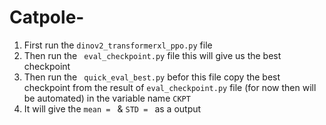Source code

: # Catpole-
1. First run the `dinov2_transformerxl_ppo.py` file
2. Then run the ` eval_checkpoint.py` file this will give us the best checkpoint
3. Then run the ` quick_eval_best.py` befor this file copy the best checkpoint from the result of ``eval_checkpoint.py`` file (for now then will be automated) in the variable name `CKPT`
4. It will give the ``mean = `` & ``STD = `` as a output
- - -
Each record above has to be written out again in full, but its pictures must not be.

Source code

: # Catpole-
1. First run the `dinov2_transformerxl_ppo.py` file
2. Then run the ` eval_checkpoint.py` file this will give us the best checkpoint
3. Then run the ` quick_eval_best.py` befor this file copy the best checkpoint from the result of ``eval_checkpoint.py`` file (for now then will be automated) in the variable name `CKPT`
4. It will give the ``mean = `` & ``STD = `` as a output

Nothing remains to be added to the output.